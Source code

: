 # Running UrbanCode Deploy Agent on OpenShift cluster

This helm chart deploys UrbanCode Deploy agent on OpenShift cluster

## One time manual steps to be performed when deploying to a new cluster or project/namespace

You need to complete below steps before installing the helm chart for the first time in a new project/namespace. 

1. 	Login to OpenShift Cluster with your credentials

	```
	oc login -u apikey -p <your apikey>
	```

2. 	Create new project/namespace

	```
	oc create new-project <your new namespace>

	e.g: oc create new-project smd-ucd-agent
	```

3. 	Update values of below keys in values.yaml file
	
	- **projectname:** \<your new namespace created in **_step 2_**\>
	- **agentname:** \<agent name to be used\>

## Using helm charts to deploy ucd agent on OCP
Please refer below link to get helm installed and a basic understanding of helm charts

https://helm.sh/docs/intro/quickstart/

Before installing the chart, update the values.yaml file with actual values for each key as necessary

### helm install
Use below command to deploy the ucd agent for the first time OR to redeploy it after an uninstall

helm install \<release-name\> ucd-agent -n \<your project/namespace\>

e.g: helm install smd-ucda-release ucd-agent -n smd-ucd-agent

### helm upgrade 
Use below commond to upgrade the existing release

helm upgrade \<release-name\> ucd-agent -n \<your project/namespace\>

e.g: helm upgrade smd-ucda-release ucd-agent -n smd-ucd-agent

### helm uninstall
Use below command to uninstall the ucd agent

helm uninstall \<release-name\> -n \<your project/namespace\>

--------------------

- [EXERCISE GOAL]: Return, unchanged, the run of lines above that opens with the line containing "- **projectname:** \<your" and closes with the line containing "Use below commond". Include both.

- [RESULT]:
	- **projectname:** \<your new namespace created in **_step 2_**\>
	- **agentname:** \<agent name to be used\>

## Using helm charts to deploy ucd agent on OCP
Please refer below link to get helm installed and a basic understanding of helm charts

https://helm.sh/docs/intro/quickstart/

Before installing the chart, update the values.yaml file with actual values for each key as necessary

### helm install
Use below command to deploy the ucd agent for the first time OR to redeploy it after an uninstall

helm install \<release-name\> ucd-agent -n \<your project/namespace\>

e.g: helm install smd-ucda-release ucd-agent -n smd-ucd-agent

### helm upgrade 
Use below commond to upgrade the existing release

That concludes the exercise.